• To do: Your task is to copy each line of the records that includes the string "フィールドに新しいパスワードを入力します".

------------------------------------------------

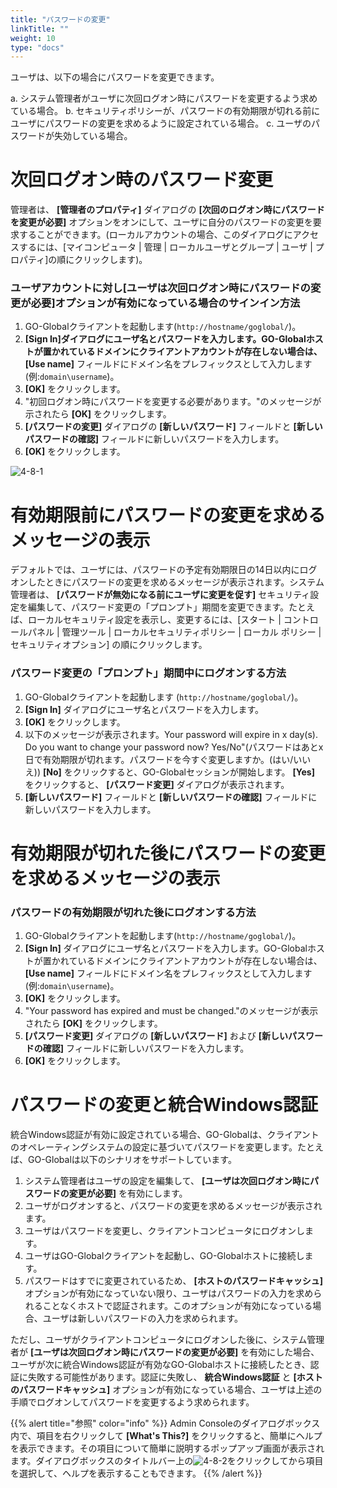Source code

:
 ```yaml
---
title: "パスワードの変更"
linkTitle: ""
weight: 10
type: "docs"
---
```


ユーザは、以下の場合にパスワードを変更できます。

a. システム管理者がユーザに次回ログオン時にパスワードを変更するよう求めている場合。
b. セキュリティポリシーが、パスワードの有効期限が切れる前にユーザにパスワードの変更を求めるように設定されている場合。
c. ユーザのパスワードが失効している場合。

# 次回ログオン時のパスワード変更

管理者は、 **[管理者のプロパティ]** ダイアログの **[次回のログオン時にパスワードを変更が必要]** オプションをオンにして、ユーザに自分のパスワードの変更を要求することができます。(ローカルアカウントの場合、このダイアログにアクセスするには、[マイコンピュータ | 管理 | ローカルユーザとグループ | ユーザ | プロパティ]の順にクリックします)。

### ユーザアカウントに対し[ユーザは次回ログオン時にパスワードの変更が必要]オプションが有効になっている場合のサインイン方法

1. GO-Globalクライアントを起動します(`http://hostname/goglobal/`)。
2. **[Sign In]**ダイアログにユーザ名とパスワードを入力します。GO-Globalホストが置かれているドメインにクライアントアカウントが存在しない場合は、**[Use name]** フィールドにドメイン名をプレフィックスとして入力します(例:`domain\username`)。
3. **[OK]** をクリックします。
4. "初回ログオン時にパスワードを変更する必要があります。"のメッセージが示されたら **[OK]** をクリックします。
5. **[パスワードの変更]** ダイアログの **[新しいパスワード]** フィールドと **[新しいパスワードの確認]** フィールドに新しいパスワードを入力します。
6. **[OK]** をクリックします。

![4-8-1](/img/4-8-1.png) 

# 有効期限前にパスワードの変更を求めるメッセージの表示

デフォルトでは、ユーザには、パスワードの予定有効期限日の14日以内にログオンしたときにパスワードの変更を求めるメッセージが表示されます。システム管理者は、 **[パスワードが無効になる前にユーザに変更を促す]** セキュリティ設定を編集して、パスワード変更の「プロンプト」期間を変更できます。たとえば、ローカルセキュリティ設定を表示し、変更するには、[スタート | コントロールパネル | 管理ツール | ローカルセキュリティポリシー | ローカル ポリシー | セキュリティオプション] の順にクリックします。

### パスワード変更の「プロンプト」期間中にログオンする方法

1. GO-Globalクライアントを起動します (`http://hostname/goglobal/`)。
2. **[Sign In]** ダイアログにユーザ名とパスワードを入力します。
3. **[OK]** をクリックします。
4. 以下のメッセージが表示されます。Your password will expire in x day(s). Do you want to change your password now? Yes/No"(パスワードはあとx日で有効期限が切れます。パスワードを今すぐ変更しますか。(はい/いいえ)) **[No]** をクリックすると、GO-Globalセッションが開始します。 **[Yes]** をクリックすると、 **[パスワード変更]** ダイアログが表示されます。
5. **[新しいパスワード]** フィールドと **[新しいパスワードの確認]** フィールドに新しいパスワードを入力します。

# 有効期限が切れた後にパスワードの変更を求めるメッセージの表示

### パスワードの有効期限が切れた後にログオンする方法

1. GO-Globalクライアントを起動します(`http://hostname/goglobal/`)。
2. **[Sign In]** ダイアログにユーザ名とパスワードを入力します。GO-Globalホストが置かれているドメインにクライアントアカウントが存在しない場合は、 **[Use name]** フィールドにドメイン名をプレフィックスとして入力します(例:`domain\username`)。
3. **[OK]** をクリックします。
4. "Your password has expired and must be changed."のメッセージが表示されたら **[OK]** をクリックします。
5. **[パスワード変更]** ダイアログの **[新しいパスワード]** および **[新しいパスワードの確認]** フィールドに新しいパスワードを入力します。
6. **[OK]** をクリックします。

# パスワードの変更と統合Windows認証

統合Windows認証が有効に設定されている場合、GO-Globalは、クライアントのオペレーティングシステムの設定に基づいてパスワードを変更します。たとえば、GO-Globalは以下のシナリオをサポートしています。

1. システム管理者はユーザの設定を編集して、 **[ユーザは次回ログオン時にパスワードの変更が必要]** を有効にします。
2. ユーザがログオンすると、パスワードの変更を求めるメッセージが表示されます。
3. ユーザはパスワードを変更し、クライアントコンピュータにログオンします。
4. ユーザはGO-Globalクライアントを起動し、GO-Globalホストに接続します。
5. パスワードはすでに変更されているため、 **[ホストのパスワードキャッシュ]** オプションが有効になっていない限り、ユーザはパスワードの入力を求められることなくホストで認証されます。このオプションが有効になっている場合、ユーザは新しいパスワードの入力を求められます。

ただし、ユーザがクライアントコンピュータにログオンした後に、システム管理者が **[ユーザは次回ログオン時にパスワードの変更が必要]** を有効にした場合、ユーザが次に統合Windows認証が有効なGO-Globalホストに接続したとき、認証に失敗する可能性があります。認証に失敗し、 **統合Windows認証** と **[ホストのパスワードキャッシュ]** オプションが有効になっている場合、ユーザは上述の手順でログオンしてパスワードを変更するよう求められます。

{{% alert title="参照" color="info" %}}
Admin Consoleのダイアログボックス内で、項目を右クリックして **[What's This?]** をクリックすると、簡単にヘルプを表示できます。その項目について簡単に説明するポップアップ画面が表示されます。ダイアログボックスのタイトルバー上の![4-8-2](/img/4-8-2.png)をクリックしてから項目を選択して、ヘルプを表示することもできます。
{{% /alert %}}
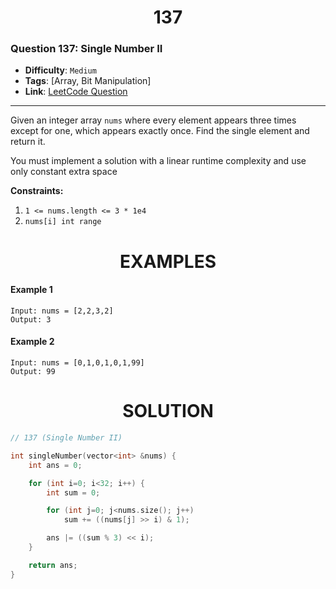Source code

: <h1 align="center">137</h1>

### Question 137: Single Number II

-   **Difficulty**: `Medium`
-   **Tags**: [Array, Bit Manipulation]
-   **Link**: [LeetCode Question](https://leetcode.com/problems/single-number-ii/description)

---

Given an integer array `nums` where every element appears three times except for one, which appears exactly once. Find the single element and return it.

You must implement a solution with a linear runtime complexity and use only constant extra space

**Constraints:**

1. `1 <= nums.length <= 3 * 1e4`
2. `nums[i] int range`

<h1 align="center">EXAMPLES</h1>

#### **Example 1**

```
Input: nums = [2,2,3,2]
Output: 3
```

#### **Example 2**

```
Input: nums = [0,1,0,1,0,1,99]
Output: 99
```

<h1 align="center">SOLUTION</h1>

```cpp
// 137 (Single Number II)

int singleNumber(vector<int> &nums) {
    int ans = 0;

    for (int i=0; i<32; i++) {
        int sum = 0;

        for (int j=0; j<nums.size(); j++)
            sum += ((nums[j] >> i) & 1);

        ans |= ((sum % 3) << i);
    }

    return ans;
}
```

------------------------------------------------

• Result of the task:
5. **[パスワードの変更]** ダイアログの **[新しいパスワード]** フィールドと **[新しいパスワードの確認]** フィールドに新しいパスワードを入力します。
5. **[新しいパスワード]** フィールドと **[新しいパスワードの確認]** フィールドに新しいパスワードを入力します。
5. **[パスワード変更]** ダイアログの **[新しいパスワード]** および **[新しいパスワードの確認]** フィールドに新しいパスワードを入力します。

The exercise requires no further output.